Yes — at the median salary of $51K, rent takes 29.6% of take-home pay. A 2-bedroom at the HUD Fair Market Rent runs $1,034/month. That stays under the 30% guideline most financial planners use.
What’s the entry-level salary for bus drivers, schools in North Dakota?
The 10th-percentile wage — what new bus drivers, schools typically earn — is $44K/year. Take-home on that works out to about $2,627/month.

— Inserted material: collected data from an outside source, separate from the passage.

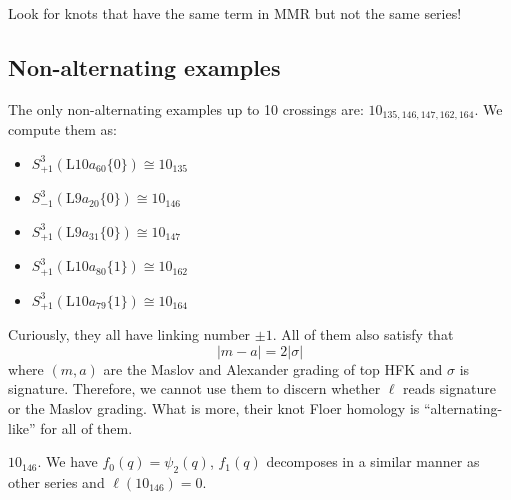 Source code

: \documentclass[11pt,e-only]{amsart}
\begin{document}
Look for knots that have the same term in MMR but not the same series!



\subsection{Non-alternating examples}

The only non-alternating examples up to 10 crossings are: $10_{135,146,147,162,164}$. We compute them as:
\begin{itemize}
    \item $S^3_{+1}(\mathrm{L}10a_{60}\{0\})\cong 10_{135}$
    \item $S^3_{-1}(\mathrm{L}9a_{20}\{0\})\cong 10_{146}$
    \item $S^3_{+1}(\mathrm{L}9a_{31}\{0\})\cong 10_{147}$
    \item $S^3_{+1}(\mathrm{L}10a_{80}\{1\})\cong 10_{162}$
    \item $S^3_{+1}(\mathrm{L}10a_{79}\{1\})\cong 10_{164}$
\end{itemize}

Curiously, they all have linking number $\pm 1$. All of them also satisfy that 
\begin{equation}
    |m-a|=2|\sigma|
\end{equation}
where $(m,a)$ are the Maslov and Alexander grading of top HFK and $\sigma$ is signature. Therefore, we cannot use them to discern whether $\ell$ reads signature or the Maslov grading. What is more, their knot Floer homology is ``alternating-like'' for all of them.

\begin{example} $10_{146}$. We have $f_0(q)=\psi_2(q)$, $f_1(q)$ decomposes in a similar manner as other series and $\ell(10_{146})=0$.
\end{example}
\end{document}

At HUD’s $1,034/month FMR, rent would take 39% of that take-home — above the 30% guideline, so a 1-bedroom or shared housing is likely necessary starting out.
Is bus drivers, school a high-paying job in North Dakota?
Pay here is roughly in line with the national average — $51K locally vs. $48K nationally, a 6% difference.
How does North Dakota compare to the national average for bus drivers, schools?
North Dakota pays $51K median vs. the U.S. average of $48K — that’s +6%. After adjusting for local cost of living (RPP 88.89), the purchasing-power equivalent is $57K — still ahead of the national median.
How much do bus drivers, schools make in North Dakota?
The median is $50,790 a year, that works out to about $24 an hour. But the range is wide: entry-level workers start around $43,780, and experienced bus drivers, schools can clear $81,220. These are BLS numbers, based on employer-reported data, not self-reported surveys.
Is $51K enough to live in North Dakota?
On that salary, you'd take home roughly $3,488/month after taxes. A 2-bedroom here rents for about $1,034/month, which eats 29.6% of your paycheck. That's under the 30% guideline most financial planners use, so the numbers work.
How far does a bus drivers, school salary go in North Dakota?
North Dakota has a Regional Price Parity of 88.89 (100 is the national average). That's below average, your money stretches further here than the raw salary number suggests. After cost-of-living adjustment, the median bus drivers, school salary is worth about $57,138 in national-average purchasing power.
Where do bus drivers, schools get paid the most?
The table above ranks every state by median pay for this role. Keep in mind that the highest-paying states tend to have the highest costs of living, so the top salary doesn't always mean the most money in your pocket.